Wow.

So I had my party last night. A small gathering of people I had emailed to come out and play, because it was a big deal to me to celebrate what I hope is the first year without major incident.

I spent the entire decade of my twenties being sick, getting surgeries and just wrestling with the idea that I was not normal, and that what was usually a good time for most people was not a good time for me. I didn’t do that partying thing. I didn’t blossom into an adult in an easy way. It was almost like reliving adolescence in its awkwardness and dealing with the snarky little commentary on what I looked like because I had a bunch of scars on my body, and a bunch of tattoos to distract.

It was only over the past year that things started making sense. I can say honestly that 29 and 19 were the worst years of my life, punctuated by dramas, emotional instability and surgical invasions. But during the year of life known for me as 29, I did get the noose loosened, and it has almost entirely dissolved, leaving stitches and staples, wire loops, Dacron, and a few black spots on my brain. I do not feel like less of a person anymore, despite all of the physical loss I have endured. I feel stronger and more awake than ever. I feel like fate has finally just decided to allow me to explore my life’s possibilities.

When I think back for my own expectations at this age when I was younger, there are some remarkable holes that have been bored in, but they have been filled in with experience and expectation. I thought I would be married of course. I thought I would have a daughter and a son at least. I thought I would have decided upon a career which would of course HAVE to be successful and inspire me.

Instead, I have had my own history to inspire me. I am my own hero when I think about it, because I know how weak I have been in the past, how bruised and torn all of the pages had turned during various points over the past 11 years.

Having all of my friends finally collide into one space was pretty amazing. I think people take that stuff for granted. I never have tried to have my own party, instead resolving to let other people plan it for me, one at 16 and one at 17.
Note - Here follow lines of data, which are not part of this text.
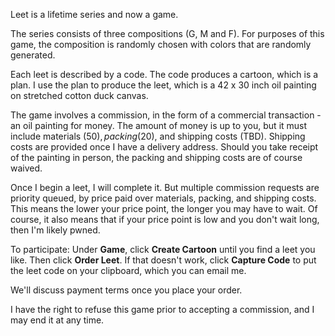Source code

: Leet is a lifetime series and now a game.  

The series consists of three compositions (G, M and F). For purposes of this game, the composition is randomly chosen with colors that are randomly generated.  

Each leet is described by a code. The code produces a cartoon, which is a plan. I use the plan to produce the leet, which is a 42 x 30 inch oil painting on stretched cotton duck canvas.  

The game involves a commission, in the form of a commercial transaction - an oil painting for money. The amount of money is up to you, but it must include materials ($50), packing ($20), and shipping costs (TBD). Shipping costs are provided once I have a delivery address. Should you take receipt of the painting in person, the packing and shipping costs are of course waived.  

Once I begin a leet, I will complete it. But multiple commission requests are priority queued, by price paid over materials, packing, and shipping costs. This means the lower your price point, the longer you may have to wait. Of course, it also means that if your price point is low and you don't wait long, then I'm likely pwned.  

To participate: Under **Game**, click **Create Cartoon** until you find a leet you like. Then click **Order Leet**. If that doesn't work, click **Capture Code** to put the leet code on your clipboard, which you can email me.  

We'll discuss payment terms once you place your order.  

I have the right to refuse this game prior to accepting a commission, and I may end it at any time.  
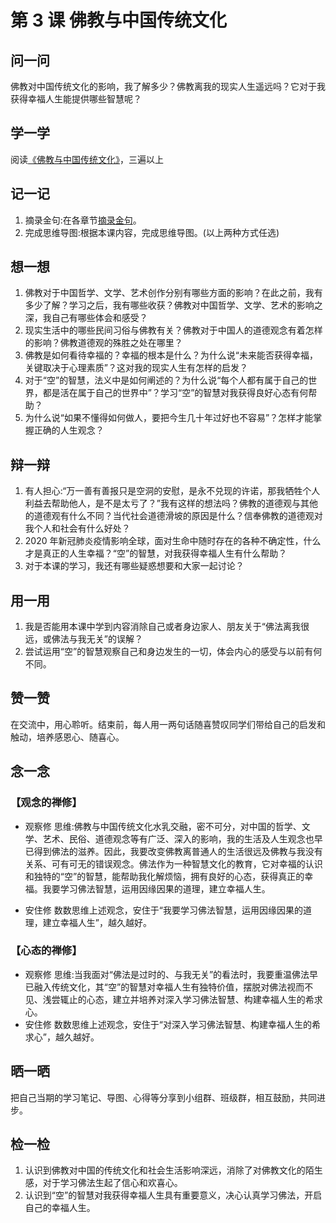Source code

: 
# 第 3 课 佛教与中国传统文化

## 问一问

佛教对中国传统文化的影响，我了解多少？佛教离我的现实人生遥远吗？它对于我获得幸福人生能提供哪些智慧呢？

## 学一学

阅读[《佛教与中国传统文化》](text)，三遍以上

## 记一记

1. 摘录金句:在各章节[摘录金句](note)。
2. 完成思维导图:根据本课内容，完成思维导图。(以上两种方式任选)

## 想一想

1. 佛教对于中国哲学、文学、艺术创作分别有哪些方面的影响？在此之前，我有多少了解？学习之后，我有哪些收获？佛教对中国哲学、文学、艺术的影响之深，我自己有哪些体会和感受？
2. 现实生活中的哪些民间习俗与佛教有关？佛教对于中国人的道德观念有着怎样的影响？佛教道德观的殊胜之处在哪里？
3. 佛教是如何看待幸福的？幸福的根本是什么？为什么说“未来能否获得幸福，关键取决于心理素质”？这对我的现实人生有怎样的启发？
4. 对于“空”的智慧，法义中是如何阐述的？为什么说“每个人都有属于自己的世界，都是活在属于自己的世界中”？学习“空”的智慧对我获得良好心态有何帮助？
5. 为什么说“如果不懂得如何做人，要把今生几十年过好也不容易”？怎样才能掌握正确的人生观念？

## 辩一辩

1. 有人担心:“万一善有善报只是空洞的安慰，是永不兑现的许诺，那我牺牲个人利益去帮助他人，是不是太亏了？”我有这样的想法吗？佛教的道德观与其他的道德观有什么不同？当代社会道德滑坡的原因是什么？信奉佛教的道德观对我个人和社会有什么好处？
2. 2020 年新冠肺炎疫情影响全球，面对生命中随时存在的各种不确定性，什么才是真正的人生幸福？“空”的智慧，对我获得幸福人生有什么帮助？
3. 对于本课的学习，我还有哪些疑惑想要和大家一起讨论？

## 用一用

1. 我是否能用本课中学到内容消除自己或者身边家人、朋友关于“佛法离我很远，或佛法与我无关”的误解？
2. 尝试运用“空”的智慧观察自己和身边发生的一切，体会内心的感受与以前有何不同。

## 赞一赞

在交流中，用心聆听。结束前，每人用一两句话随喜赞叹同学们带给自己的启发和触动，培养感恩心、随喜心。

## 念一念

### 【观念的禅修】

  - 观察修
    思维:佛教与中国传统文化水乳交融，密不可分，对中国的哲学、文学、艺术、民俗、道德观念等有广泛、深入的影响，我的生活及人生观念也早已得到佛法的滋养。因此，我要改变佛教离普通人的生活很远及佛教与我没有关系、可有可无的错误观念。佛法作为一种智慧文化的教育，它对幸福的认识和独特的“空”的智慧，能帮助我化解烦恼，拥有良好的心态，获得真正的幸福。我要学习佛法智慧，运用因缘因果的道理，建立幸福人生。

  - 安住修
    数数思维上述观念，安住于“我要学习佛法智慧，运用因缘因果的道理，建立幸福人生”，越久越好。

### 【心态的禅修】

  - 观察修
    思维:当我面对“佛法是过时的、与我无关”的看法时，我要重温佛法早已融入传统文化，其“空”的智慧对幸福人生有独特价值，摆脱对佛法视而不见、浅尝辄止的心态，建立并培养对深入学习佛法智慧、构建幸福人生的希求心。
  - 安住修
    数数思维上述观念，安住于“对深入学习佛法智慧、构建幸福人生的希求心”，越久越好。

## 晒一晒

把自己当期的学习笔记、导图、心得等分享到小组群、班级群，相互鼓励，共同进步。

## 检一检

1. 认识到佛教对中国的传统文化和社会生活影响深远，消除了对佛教文化的陌生感，对于学习佛法生起了信心和欢喜心。
2. 认识到“空”的智慧对我获得幸福人生具有重要意义，决心认真学习佛法，开启自己的幸福人生。
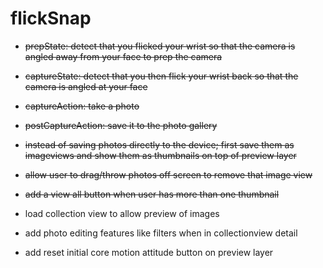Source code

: # flickSnap

- ~~prepState: detect that you flicked your wrist so that the camera is angled away from your face to prep the camera~~
- ~~captureState: detect that you then flick your wrist back so that the camera is angled at your face~~
- ~~captureAction: take a photo~~
- ~~postCaptureAction: save it to the photo gallery~~

- ~~instead of saving photos directly to the device; first save them as imageviews and show them as thumbnails on top of preview layer~~
- ~~allow user to drag/throw photos off screen to remove that image view~~ 
- ~~add a view all button when user has more than one thumbnail~~
- load collection view to allow preview of images
- add photo editing features like filters when in collectionview detail 
- add reset initial core motion attitude button on preview layer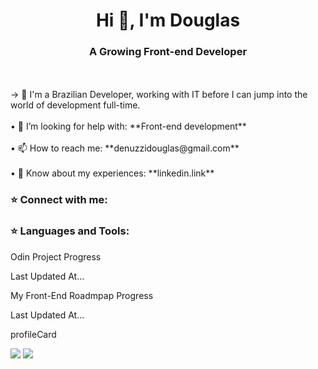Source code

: <h1 align="center"> Hi 👋, I'm Douglas </h1>
<h3 align="center"> A Growing Front-end Developer </h3>
<br></br>
→ 🌱 I'm a Brazilian Developer, working with IT before I can jump into the world of development full-time.
<br></br>
• 🤔 I’m looking for help with: **Front-end development**
<br></br>
• 📫 How to reach me: **denuzzidouglas@gmail.com**
<br></br>
• 📄 Know about my experiences: **linkedin.link**

<h3 align="left">⭐ Connect with me:</h3>
<h3 align="left">⭐ Languages and Tools:</h3>

<div align=left>
  <p align="left">
    Odin Project Progress
    <p font-size="9px">Last Updated At...</p>
  </p>
  <p align="left">
    My Front-End Roadmpap Progress
    <p font-size="9px">Last Updated At...</p>
  </p>
</div>

profileCard

<div>
  <a href = "mailto:denuzzidouglas@gmail.com"><img src="https://img.shields.io/badge/-Gmail-%23333?style=for-the-badge&logo=gmail&logoColor=white" target="_blank"></a>
 </a> 
  <a href="https://www.linkedin.com/in/douglasdenuzzi/" target="_blank"><img src="https://img.shields.io/badge/-LinkedIn-%230077B5?style=for-the-badge&logo=linkedin&logoColor=white" target="_blank"></a>
</div>
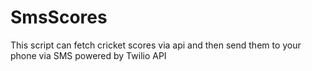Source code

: # SmsScores
This script can fetch cricket scores via api and then send them to your phone via SMS powered by Twilio API
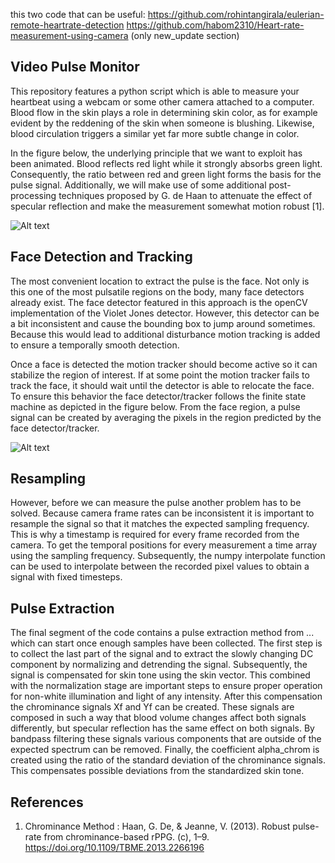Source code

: this two code that can be useful: https://github.com/rohintangirala/eulerian-remote-heartrate-detection https://github.com/habom2310/Heart-rate-measurement-using-camera (only new_update section)

## Video Pulse Monitor

This repository features a python script which is able to measure your heartbeat using a webcam or some other camera attached to a computer. Blood flow in the skin plays a role in determining skin color, as for example evident by the reddening of the skin when someone is blushing. Likewise, blood circulation triggers a similar yet far more subtle change in color. 

In the figure below, the underlying principle that we want to exploit has been animated. Blood reflects red light while it strongly absorbs green light. Consequently, the ratio between red and green light forms the basis for the pulse signal. Additionally, we will make use of some additional post-processing techniques proposed by G. de Haan to attenuate the effect of specular reflection and make the measurement somewhat motion robust [1].  

![Alt text](./underlying_principle.svg)



## Face Detection and Tracking


The most convenient location to extract the pulse is the face. Not only is this one of the most pulsatile regions on the body, many face detectors already exist. The face detector featured in this approach is the openCV implementation of the Violet Jones detector. However, this detector can be a bit inconsistent and cause the bounding box to jump around sometimes. Because this would lead to additional disturbance motion tracking is added to ensure a temporally smooth detection. 

Once a face is detected the motion tracker should become active so it can stabilize the region of interest. If at some point the motion tracker fails to track the face, it should wait until the detector is able to relocate the face. To ensure this behavior the face detector/tracker follows the finite state machine as depicted in the figure below. From the face region, a pulse signal can be created by averaging the pixels in the region predicted by the face detector/tracker.


![Alt text](./mtrack.svg)

## Resampling

However, before we can measure the pulse another problem has to be solved. Because camera frame rates can be inconsistent it is important to resample the signal so that it matches the expected sampling frequency. This is why a timestamp is required for every frame recorded from the camera. To get the temporal positions for every measurement a time array using the sampling frequency. Subsequently, the numpy interpolate function can be used to interpolate between the recorded pixel values to obtain a signal with fixed timesteps.


## Pulse Extraction


The final segment of the code contains a pulse extraction method from ... which can start once enough samples have been collected. The first step is to collect the last part of the signal and to extract the slowly changing DC component by normalizing and detrending the signal. Subsequently, the signal is compensated for skin tone using the skin vector.  This combined with the normalization stage are important steps to ensure proper operation for non-white illumination and light of any intensity. After this compensation the chrominance signals Xf and Yf can be created. These signals are composed in such a way that blood volume changes affect both signals differently, but specular reflection has the same effect on both signals. By bandpass filtering these signals various components that are outside of the expected spectrum can be removed. Finally, the coefficient alpha_chrom is created using the ratio of the standard deviation of the chrominance signals. This compensates possible deviations from the standardized skin tone.

## References

1. Chrominance Method : Haan, G. De, & Jeanne, V. (2013). Robust pulse-rate from chrominance-based rPPG. (c), 1–9. https://doi.org/10.1109/TBME.2013.2266196
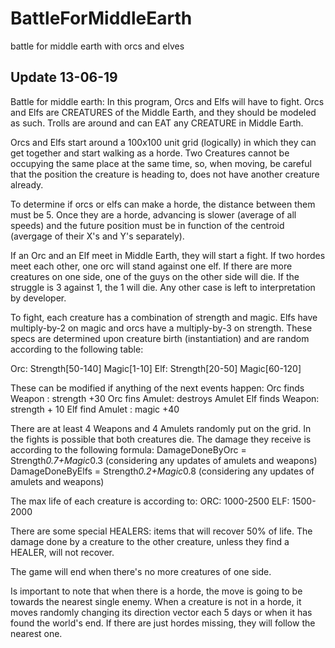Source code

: # BattleForMiddleEarth
 battle for middle earth with orcs and elves

 ## Update 13-06-19
 Battle for middle earth: In this program, Orcs and Elfs will have to fight. Orcs and Elfs are CREATURES of the Middle Earth, and they should be modeled as such. Trolls are around and can EAT any CREATURE in Middle Earth.

 Orcs and Elfs start around a 100x100 unit grid (logically) in which they can  get together and start walking as a horde.  Two Creatures cannot be occupying the same place at the same time, so, when moving, be careful that the position the creature is heading to, does not have another creature already.

 To determine if orcs or elfs can make a horde, the distance between them must be 5. Once they are a horde, advancing is slower (average of all speeds) and the future position must be in function of the centroid (avergage of their X's and Y's separately).

 If an Orc and an Elf meet in Middle Earth, they will start a fight. If two hordes meet each other, one orc will stand against one elf. If there are more creatures on one side, one of the guys on the other side will die. If the struggle is 3 against 1, the 1 will die. Any other case is left to interpretation by developer.

 To fight, each creature has a combination of strength and magic. Elfs have multiply-by-2 on magic and orcs have a multiply-by-3 on strength. These specs are determined upon creature birth (instantiation) and are random according to the following table:

 Orc: Strength[50-140] Magic[1-10]
 Elf: Strength[20-50] Magic[60-120]

 These can be modified if anything of the next events happen:
 Orc finds Weapon : strength +30
 Orc fins Amulet: destroys Amulet
 Elf finds Weapon: strength + 10
 Elf find Amulet : magic +40

 There are at least 4 Weapons and 4 Amulets randomly put on the grid.
 In the fights is possible that both creatures die. The damage they receive is according to the following formula:
 DamageDoneByOrc = Strength*0.7+Magic*0.3 (considering any updates of amulets and weapons)
 DamageDoneByElfs = Strength*0.2+Magic*0.8 (considering any updates of amulets and weapons)

 The max life of each creature is according to:
 ORC: 1000-2500
 ELF: 1500-2000

 There are some special HEALERS: items that will recover 50% of life.
 The damage done by a creature to the other creature, unless they find a HEALER, will not recover.

 The game will end when there's no more creatures of one side.

 Is important to note that when there is a horde, the move is going to be towards the nearest single enemy. When a creature is not in a horde, it moves randomly changing its direction vector each 5 days or when it has found the world's end. If there are just hordes missing, they will follow the nearest one.
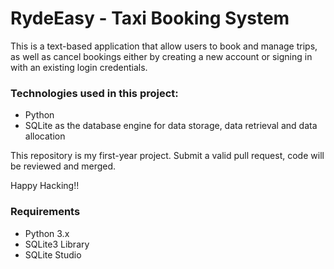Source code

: # RydeEasy - Taxi Booking System

This is a text-based application that allow users to book and manage trips, as well as cancel bookings either by creating a new account or signing in with an existing login credentials.

### Technologies used in this project:
- Python
- SQLite as the database engine for data storage, data retrieval and data allocation

This repository is my first-year project. Submit a valid pull request, code will be reviewed and merged.

Happy Hacking!!

### Requirements
- Python 3.x
- SQLite3 Library
- SQLite Studio
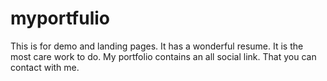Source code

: # myportfulio
This is for demo and landing pages. It has a wonderful resume. It is the most care work to do. My portfolio contains an all social link. That you can contact with me.
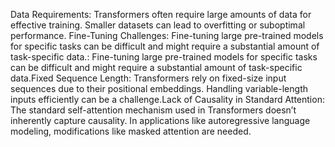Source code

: Data Requirements: Transformers often require large amounts of data for effective training. Smaller datasets can lead to overfitting or suboptimal performance. Fine-Tuning Challenges: Fine-tuning large pre-trained models for specific tasks can be difficult and might require a substantial amount of task-specific data.: Fine-tuning large pre-trained models for specific tasks can be difficult and might require a substantial amount of task-specific data.Fixed Sequence Length: Transformers rely on fixed-size input sequences due to their positional embeddings. Handling variable-length inputs efficiently can be a challenge.Lack of Causality in Standard Attention: The standard self-attention mechanism used in Transformers doesn’t inherently capture causality. In applications like autoregressive language modeling, modifications like masked attention are needed.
That was really it. Turning 19 obviously sucked, and pretty much every birthday after that felt like a countdown to the end, a perpetual decline into something I thought was inevitable. Obviously it is inevitable, death, but it doesn’t have to be the main focus of my life anymore. I do have surgeries in the future, sure, but not any huge life dependent ones. I assure myself of this. I know it has to be true.

There was one point last night where the back patio was full of like 18 of my friends and I exclaimed, “I know everybody here”. This might seem trivial and silly to most, but it has literally NEVER happened to me. My memories of being a teenager are far removed from the me that exists now. But to have almost everyone local that mattered to me there was really awesome. There were only 2 people in the NYC metro area that didn’t come. But that’s all good, because I got confirmation that they both wanted to be there. JR thought I was pretty cute when I said that, and came up to hug me. E assured me everyone had a great time, and that made me feel better, as I kept asking people if they were having fun. I can remember several birthday parties that were not as fun as I thought they should be, if simply for the fact that nobody really talked to each other. Last night was the proverbial melting pot of the people I hold near and dear.

For that I extend my ETERNAL thanks. There are only a few of you who read my stuff now that were there. But thank you for coming. It really made my day!